[Problem description]
Every line below between the line holding "#Task 2 Test" and the line holding "Verify that setting", inclusive, should be repeated exactly, and all other lines omitted.

[Records supplied]
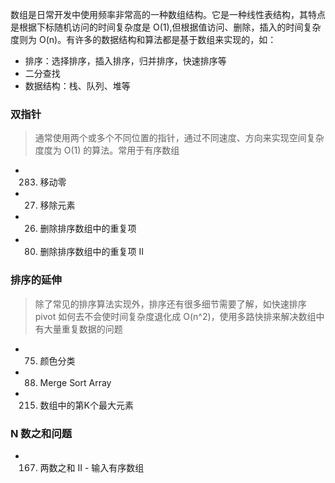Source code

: 数组是日常开发中使用频率非常高的一种数组结构。它是一种线性表结构，其特点是根据下标随机访问的时间复杂度是 O(1),但根据值访问、删除，插入的时间复杂度则为 O(n)。有许多的数据结构和算法都是基于数组来实现的，如：
- 排序：选择排序，插入排序，归并排序，快速排序等
- 二分查找
- 数据结构：栈、队列、堆等

### 双指针

> 通常使用两个或多个不同位置的指针，通过不同速度、方向来实现空间复杂度度为 O(1) 的算法。常用于有序数组

- 283. 移动零
- 27. 移除元素
- 26. 删除排序数组中的重复项
- 80. 删除排序数组中的重复项 II


### 排序的延伸

> 除了常见的排序算法实现外，排序还有很多细节需要了解，如快速排序 pivot 如何去不会使时间复杂度退化成 O(n^2)，使用多路快排来解决数组中有大量重复数据的问题

- 75. 颜色分类
- 88. Merge Sort Array
- 215. 数组中的第K个最大元素

### N 数之和问题

- 167. 两数之和 II - 输入有序数组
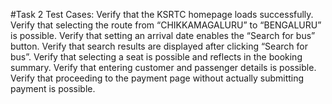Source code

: #Task 2 Test Cases:
Verify that the KSRTC homepage loads successfully.
Verify that selecting the route from “CHIKKAMAGALURU” to “BENGALURU” is possible.
Verify that setting an arrival date enables the “Search for bus” button.
Verify that search results are displayed after clicking “Search for bus”.
Verify that selecting a seat is possible and reflects in the booking summary.
Verify that entering customer and passenger details is possible.
Verify that proceeding to the payment page without actually submitting payment is possible.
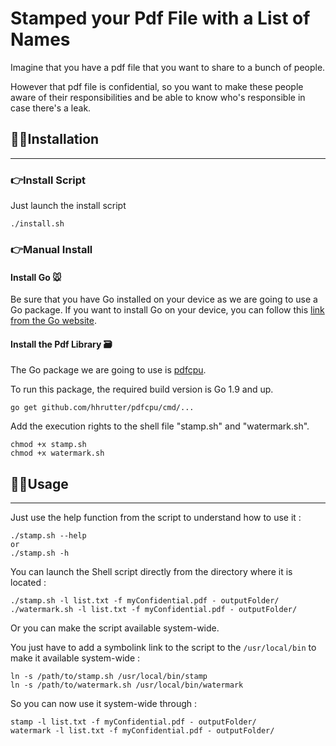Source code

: # Stamped your Pdf File with a List of Names

Imagine that you have a pdf file that you want to share to a bunch of people.

However that pdf file is confidential, so you want to make these people aware of their responsibilities and be able to know who's responsible in case there's a leak. 

## 👨‍💻Installation
----

### 👉Install Script

Just launch the install script

	./install.sh

### 👉Manual Install

#### Install Go 🐭
Be sure that you have Go installed on your device as we are going to use a Go package.
If you want to install Go on your device, you can follow this [link from the Go website](https://golang.org/doc/install).

#### Install the Pdf Library 🗃
The Go package we are going to use is [pdfcpu](https://pdfcpu.io/getting_started/getting_started).

To run this package, the required build version is Go 1.9 and up.

	go get github.com/hhrutter/pdfcpu/cmd/...

Add the execution rights to the shell file "stamp.sh" and "watermark.sh".

	chmod +x stamp.sh
	chmod +x watermark.sh

## 👨‍🏫Usage
----

Just use the help function from the script to understand how to use it : 

	./stamp.sh --help
	or
	./stamp.sh -h

You can launch the Shell script directly from the directory where it is located : 

    ./stamp.sh -l list.txt -f myConfidential.pdf - outputFolder/
    ./watermark.sh -l list.txt -f myConfidential.pdf - outputFolder/

Or you can make the script available system-wide.

You just have to add a symbolink link to the script to the `/usr/local/bin` to make it available system-wide : 

	ln -s /path/to/stamp.sh /usr/local/bin/stamp
	ln -s /path/to/watermark.sh /usr/local/bin/watermark

So you can now use it system-wide through : 

	stamp -l list.txt -f myConfidential.pdf - outputFolder/
	watermark -l list.txt -f myConfidential.pdf - outputFolder/
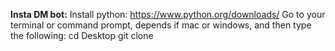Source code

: **Insta DM bot:**
Install python: https://www.python.org/downloads/
Go to your terminal or command prompt, depends if mac or windows, and then type the following:
cd Desktop
git clone

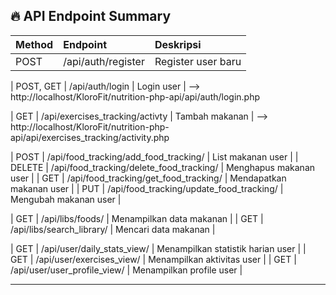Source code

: <!-- checkbox test rest api -->
## 🔥 API Endpoint Summary

| Method | Endpoint | Deskripsi |
|:-------|:---------|:----------|
| POST | /api/auth/register | Register user baru | --> http://localhost/KloroFit/nutrition-php-api/api/auth/register.php

| POST, GET | /api/auth/login | Login user | --> http://localhost/KloroFit/nutrition-php-api/api/auth/login.php

<!--  -->
| GET | /api/exercises_tracking/activty | Tambah makanan | --> http://localhost/KloroFit/nutrition-php-api/api/exercises_tracking/activity.php

<!--  -->
| POST | /api/food_tracking/add_food_tracking/<id> | List makanan user |
| DELETE | /api/food_tracking/delete_food_tracking/<id> | Menghapus makanan user |
| GET | /api/food_tracking/get_food_tracking/<id> | Mendapatkan makanan user |
| PUT | /api/food_tracking/update_food_tracking/<id> | Mengubah makanan user |

<!--  -->
| GET | /api/libs/foods/ | Menampilkan data makanan |
| GET | /api/libs/search_library/ | Mencari data makanan |

<!--  -->
| GET | /api/user/daily_stats_view/ | Menampilkan statistik harian user  |
|  GET | /api/user/exercises_view/ | Menampilkan aktivitas user |
| GET | /api/user/user_profile_view/ | Menampilkan profile user |

---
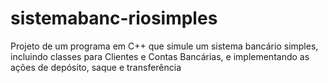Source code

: # sistemabanc-riosimples
Projeto de um programa em C++ que simule um sistema bancário simples, incluindo classes para Clientes e Contas Bancárias, e implementando as ações de depósito, saque e transferência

[Task output]
: #Task 2 Test Cases:
Verify that the KSRTC homepage loads successfully.
Verify that selecting the route from “CHIKKAMAGALURU” to “BENGALURU” is possible.
Verify that setting an arrival date enables the “Search for bus” button.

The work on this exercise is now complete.